Strains weigh on prognosis for healthcare sector
Looming clouds, from a possible recession that could dampen investment revenue and philanthropy to potential federal actions and Medicaid changes, threaten the not-for-profit healthcare sector’s stable outlook this year, S&P Global Ratings warns.
S&P is the most positive among three sector outlooks.
Fitch Ratings assigned a negative outlook to the sector in December, though it also assigned a stable credit outlook. Moody’s Investors Service also in December maintained its negative view on the sector. It revised its outlook to negative from stable for 2018.
Despite pressures that could accelerate, S&P said in its report Thursday the decision to leave the sector with a stable outlook reflects continued balance-sheet strength, a long-term trend of improving business profiles mostly from mergers and acquisitions, and a growing array of diversifying joint ventures.
“Preliminary evidence indicates that operating margins are stabilizing or improving across the rating spectrum, although there are numerous individual exceptions," said S&P analyst Martin Arrick.
Balance sheets remain solid with days' cash on hand and unrestricted reserves to debt generally stable over the past four years, while debt levels improved, and reflect more asset-light and fewer capital-intensive strategies.
But increasing participation in federal healthcare programs from the federal Medicaid expansion and an aging population moving into Medicare coverage limit future revenue flexibility as reimbursements are set by the states and federal authorities.

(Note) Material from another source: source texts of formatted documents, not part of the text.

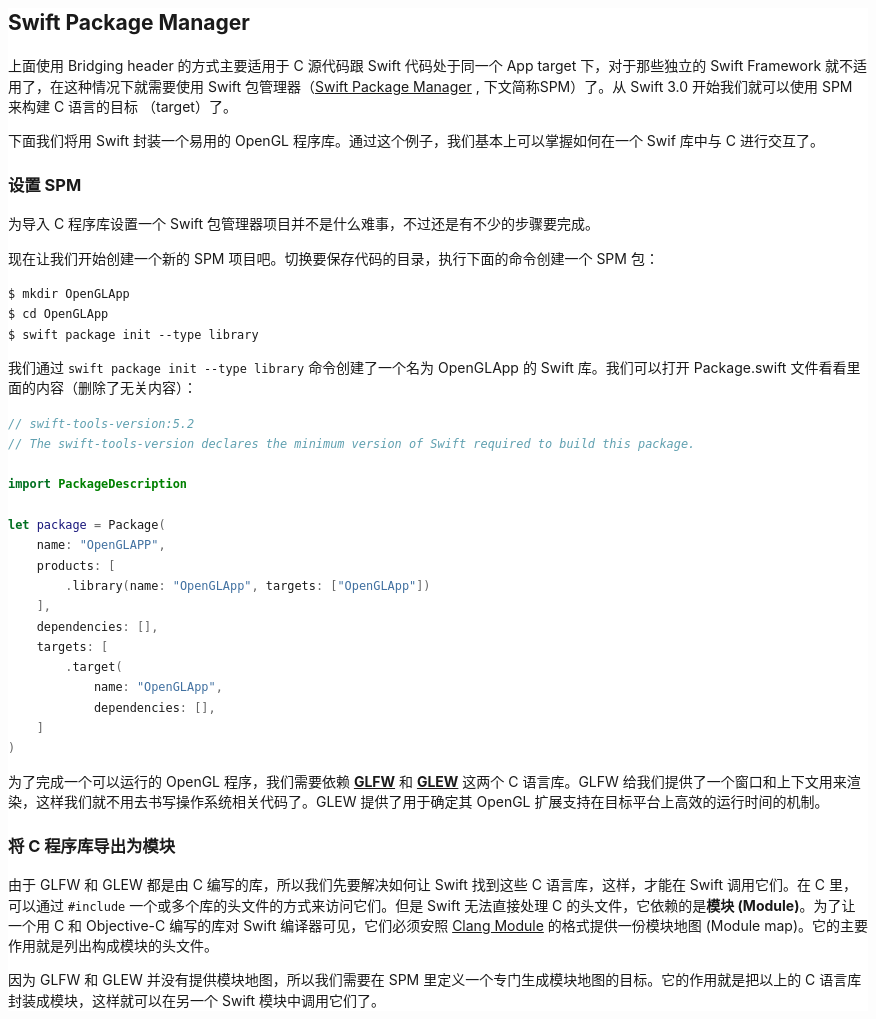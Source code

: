 ## Swift Package Manager

上面使用 Bridging header 的方式主要适用于 C 源代码跟 Swift 代码处于同一个 App target 下，对于那些独立的 Swift Framework 就不适用了，在这种情况下就需要使用 Swift 包管理器（[Swift Package Manager](https://swift.org/package-manager/) , 下文简称SPM）了。从 Swift 3.0 开始我们就可以使用 SPM 来构建 C 语言的目标 （target）了。

下面我们将用 Swift 封装一个易用的 OpenGL 程序库。通过这个例子，我们基本上可以掌握如何在一个 Swif 库中与 C 进行交互了。

### 设置 SPM

为导入 C 程序库设置一个 Swift 包管理器项目并不是什么难事，不过还是有不少的步骤要完成。

现在让我们开始创建一个新的 SPM 项目吧。切换要保存代码的目录，执行下面的命令创建一个 SPM 包：

```shell
$ mkdir OpenGLApp
$ cd OpenGLApp
$ swift package init --type library
```
我们通过 `swift package init --type library` 命令创建了一个名为 OpenGLApp 的 Swift 库。我们可以打开 Package.swift 文件看看里面的内容（删除了无关内容）：

```swift
// swift-tools-version:5.2
// The swift-tools-version declares the minimum version of Swift required to build this package.

import PackageDescription

let package = Package(
    name: "OpenGLAPP",
  	products: [
        .library(name: "OpenGLApp", targets: ["OpenGLApp"])
    ],
    dependencies: [],
    targets: [
        .target(
            name: "OpenGLApp",
            dependencies: [],
    ]
)
```

为了完成一个可以运行的 OpenGL 程序，我们需要依赖 **[GLFW](https://www.glfw.org/)** 和 **[GLEW](http://glew.sourceforge.net/)** 这两个 C 语言库。GLFW 给我们提供了一个窗口和上下文用来渲染，这样我们就不用去书写操作系统相关代码了。GLEW 提供了用于确定其 OpenGL 扩展支持在目标平台上高效的运行时间的机制。 

### 将 C 程序库导出为模块

由于 GLFW 和 GLEW 都是由 C 编写的库，所以我们先要解决如何让 Swift 找到这些 C 语言库，这样，才能在 Swift 调用它们。在 C 里，可以通过  `#include` 一个或多个库的头文件的方式来访问它们。但是 Swift 无法直接处理 C 的头文件，它依赖的是**模块 (Module)**。为了让一个用 C 和 Objective-C 编写的库对 Swift 编译器可见，它们必须安照 [Clang Module](https://clang.llvm.org/docs/Modules.html) 的格式提供一份模块地图 (Module map)。它的主要作用就是列出构成模块的头文件。

因为 GLFW 和 GLEW 并没有提供模块地图，所以我们需要在 SPM 里定义一个专门生成模块地图的目标。它的作用就是把以上的 C 语言库封装成模块，这样就可以在另一个 Swift 模块中调用它们了。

In addition, ballot initiatives to expand
Medicaid in Idaho, Nebraska, and Utah all passed in the recent elections. Medicaid participation can help lower bad debt levels, but also limit revenue growth.

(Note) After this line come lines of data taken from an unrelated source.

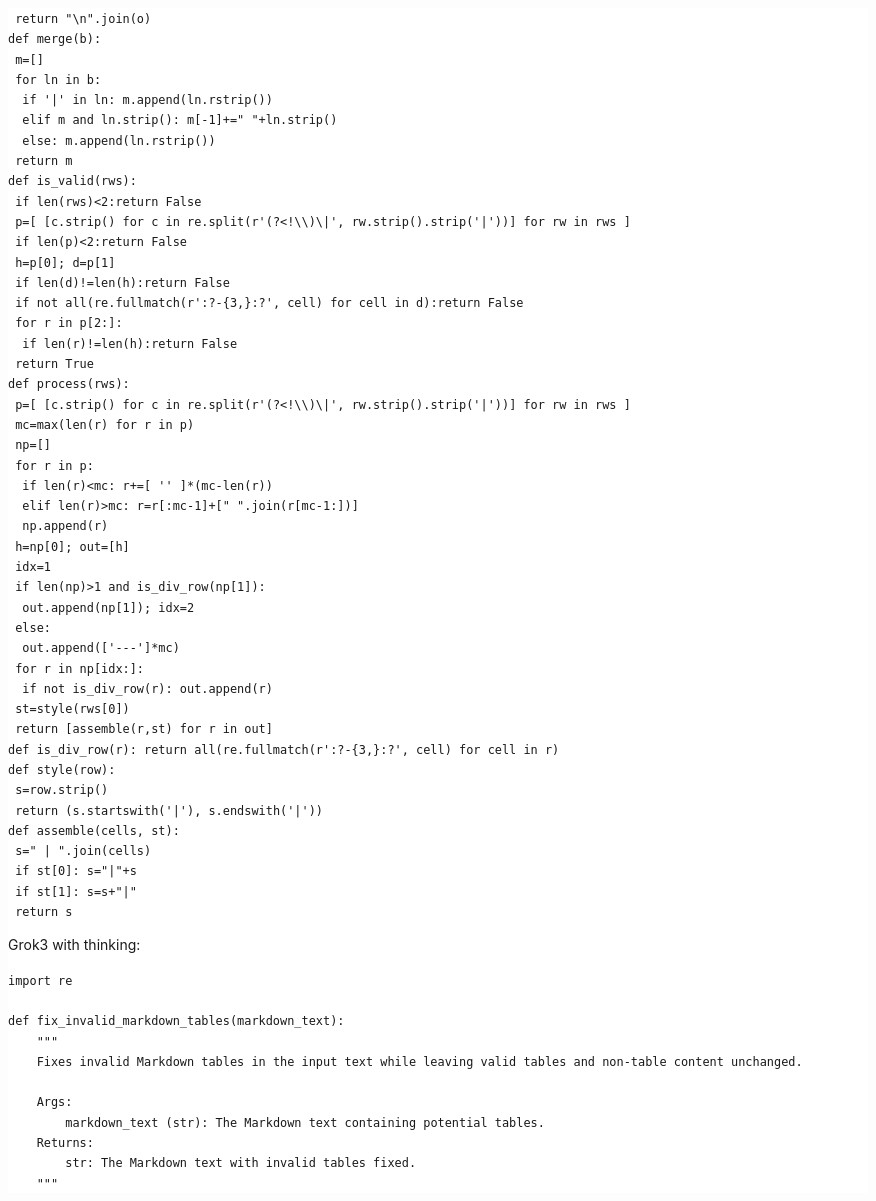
 ```
 return "\n".join(o)
def merge(b):
 m=[]
 for ln in b:
  if '|' in ln: m.append(ln.rstrip())
  elif m and ln.strip(): m[-1]+=" "+ln.strip()
  else: m.append(ln.rstrip())
 return m
def is_valid(rws):
 if len(rws)<2:return False
 p=[ [c.strip() for c in re.split(r'(?<!\\)\|', rw.strip().strip('|'))] for rw in rws ]
 if len(p)<2:return False
 h=p[0]; d=p[1]
 if len(d)!=len(h):return False
 if not all(re.fullmatch(r':?-{3,}:?', cell) for cell in d):return False
 for r in p[2:]:
  if len(r)!=len(h):return False
 return True
def process(rws):
 p=[ [c.strip() for c in re.split(r'(?<!\\)\|', rw.strip().strip('|'))] for rw in rws ]
 mc=max(len(r) for r in p)
 np=[]
 for r in p:
  if len(r)<mc: r+=[ '' ]*(mc-len(r))
  elif len(r)>mc: r=r[:mc-1]+[" ".join(r[mc-1:])]
  np.append(r)
 h=np[0]; out=[h]
 idx=1
 if len(np)>1 and is_div_row(np[1]):
  out.append(np[1]); idx=2
 else:
  out.append(['---']*mc)
 for r in np[idx:]:
  if not is_div_row(r): out.append(r)
 st=style(rws[0])
 return [assemble(r,st) for r in out]
def is_div_row(r): return all(re.fullmatch(r':?-{3,}:?', cell) for cell in r)
def style(row):
 s=row.strip()
 return (s.startswith('|'), s.endswith('|'))
def assemble(cells, st):
 s=" | ".join(cells)
 if st[0]: s="|"+s
 if st[1]: s=s+"|"
 return s

```


Grok3 with thinking:

```
import re

def fix_invalid_markdown_tables(markdown_text):
    """
    Fixes invalid Markdown tables in the input text while leaving valid tables and non-table content unchanged.

    Args:
        markdown_text (str): The Markdown text containing potential tables.
    Returns:
        str: The Markdown text with invalid tables fixed.
    """
```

In 2018, S&P saw a generally even level of upgrades and downgrades and less of a gap between favorable and unfavorable outlook changes compared to 2017. In 2018, S&P upgraded 40 credits and downgraded 47. More than 80% of rated healthcare providers carry a stable outlook.
“We recognize the sector as a whole faces risks, which a three-year trend of increasing negative outlooks and declining positive outlooks reflects,” S&P added.

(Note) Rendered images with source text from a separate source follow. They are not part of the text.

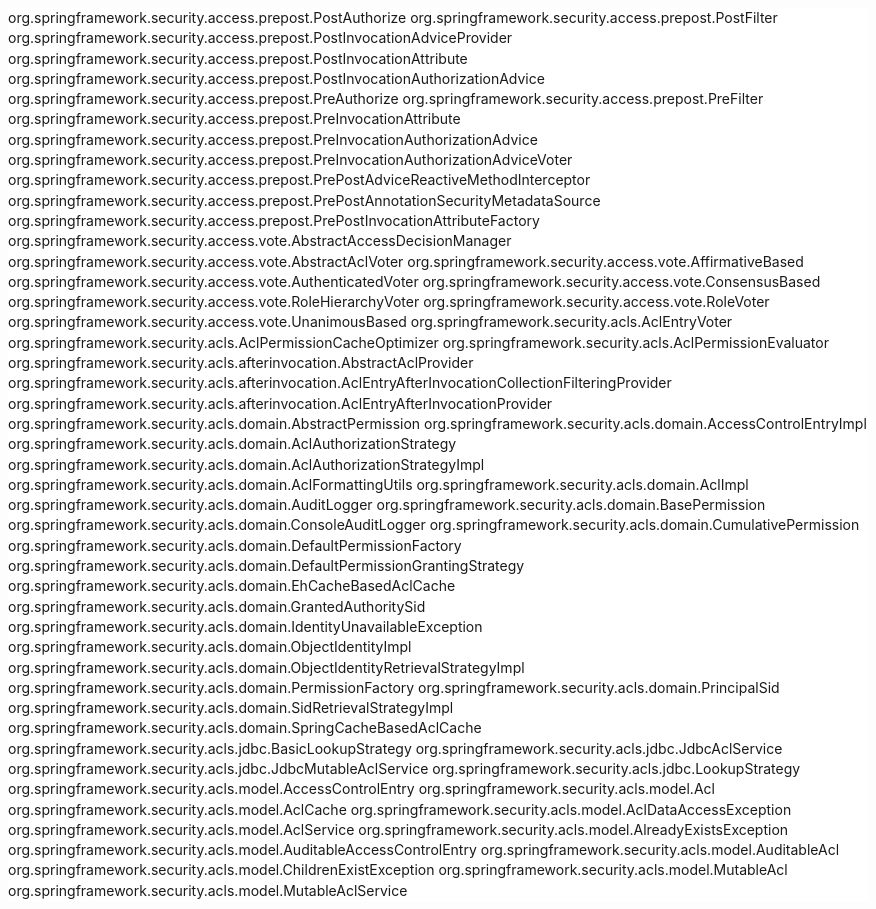 org.springframework.security.access.prepost.PostAuthorize
org.springframework.security.access.prepost.PostFilter
org.springframework.security.access.prepost.PostInvocationAdviceProvider
org.springframework.security.access.prepost.PostInvocationAttribute
org.springframework.security.access.prepost.PostInvocationAuthorizationAdvice
org.springframework.security.access.prepost.PreAuthorize
org.springframework.security.access.prepost.PreFilter
org.springframework.security.access.prepost.PreInvocationAttribute
org.springframework.security.access.prepost.PreInvocationAuthorizationAdvice
org.springframework.security.access.prepost.PreInvocationAuthorizationAdviceVoter
org.springframework.security.access.prepost.PrePostAdviceReactiveMethodInterceptor
org.springframework.security.access.prepost.PrePostAnnotationSecurityMetadataSource
org.springframework.security.access.prepost.PrePostInvocationAttributeFactory
org.springframework.security.access.vote.AbstractAccessDecisionManager
org.springframework.security.access.vote.AbstractAclVoter
org.springframework.security.access.vote.AffirmativeBased
org.springframework.security.access.vote.AuthenticatedVoter
org.springframework.security.access.vote.ConsensusBased
org.springframework.security.access.vote.RoleHierarchyVoter
org.springframework.security.access.vote.RoleVoter
org.springframework.security.access.vote.UnanimousBased
org.springframework.security.acls.AclEntryVoter
org.springframework.security.acls.AclPermissionCacheOptimizer
org.springframework.security.acls.AclPermissionEvaluator
org.springframework.security.acls.afterinvocation.AbstractAclProvider
org.springframework.security.acls.afterinvocation.AclEntryAfterInvocationCollectionFilteringProvider
org.springframework.security.acls.afterinvocation.AclEntryAfterInvocationProvider
org.springframework.security.acls.domain.AbstractPermission
org.springframework.security.acls.domain.AccessControlEntryImpl
org.springframework.security.acls.domain.AclAuthorizationStrategy
org.springframework.security.acls.domain.AclAuthorizationStrategyImpl
org.springframework.security.acls.domain.AclFormattingUtils
org.springframework.security.acls.domain.AclImpl
org.springframework.security.acls.domain.AuditLogger
org.springframework.security.acls.domain.BasePermission
org.springframework.security.acls.domain.ConsoleAuditLogger
org.springframework.security.acls.domain.CumulativePermission
org.springframework.security.acls.domain.DefaultPermissionFactory
org.springframework.security.acls.domain.DefaultPermissionGrantingStrategy
org.springframework.security.acls.domain.EhCacheBasedAclCache
org.springframework.security.acls.domain.GrantedAuthoritySid
org.springframework.security.acls.domain.IdentityUnavailableException
org.springframework.security.acls.domain.ObjectIdentityImpl
org.springframework.security.acls.domain.ObjectIdentityRetrievalStrategyImpl
org.springframework.security.acls.domain.PermissionFactory
org.springframework.security.acls.domain.PrincipalSid
org.springframework.security.acls.domain.SidRetrievalStrategyImpl
org.springframework.security.acls.domain.SpringCacheBasedAclCache
org.springframework.security.acls.jdbc.BasicLookupStrategy
org.springframework.security.acls.jdbc.JdbcAclService
org.springframework.security.acls.jdbc.JdbcMutableAclService
org.springframework.security.acls.jdbc.LookupStrategy
org.springframework.security.acls.model.AccessControlEntry
org.springframework.security.acls.model.Acl
org.springframework.security.acls.model.AclCache
org.springframework.security.acls.model.AclDataAccessException
org.springframework.security.acls.model.AclService
org.springframework.security.acls.model.AlreadyExistsException
org.springframework.security.acls.model.AuditableAccessControlEntry
org.springframework.security.acls.model.AuditableAcl
org.springframework.security.acls.model.ChildrenExistException
org.springframework.security.acls.model.MutableAcl
org.springframework.security.acls.model.MutableAclService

Factors that could pressure credit profiles include a potential recession, continued Medicaid changes, increased traction from non-traditional competitors, and heightened cost and revenue pressure in part due to an aging population.
Analysts also expect federal administrative changes to the Affordable Care Act will have an impact. “The potential ramifications of a recent court ruling that the ACA is unconstitutional could be severe if upheld, although, in our view, this threat would likely be a factor in 2020 or later," Arrick said.
The sector has benefits from mergers and acquisitions and they drove about one-third of 2018 upgrades, but there too challenges loom as state and federal regulatory intervention, which has blocked some proposed combinations in recent years over anti-competition concerns, could intensify, S&P said.
Strains may weigh most heavily on lower-rated systems in the BBB category that have seen more downgrades and negative outlook assignments than their AA peers. The lower-rated systems are less able to manage through challenges.
Fitch said its negative sector outlook reflects a “longer term view that not-for-profit hospitals and health systems will continue struggling with operating profitability and larger industry challenges.”
The stable rating outlook stems from the expectation that most rating actions will fall under the affirmation category.
Moody’s negative position on the sector “amid glimmers of stability” stems from concern that operating cash flow will be flat or decline by up to 1% during the 12-18 month outlook period while revenue growth is expected to be constrained by weak volume trends, low-single-digit reimbursement rate increases and more Medicare patients.
On the plus side, expense growth is anticipated to ebb aided in part by cost-cutting initiatives and lower increases in drug prices. Moody’s also believes merger and acquisition activity will remain strong “allowing hospitals to expand geographically and offer more services.”
Healthcare borrowing last year landed at $25 billion, down from $38 billion in 2017, $39.7 billion in 2016, and $24.9 billion in 2015.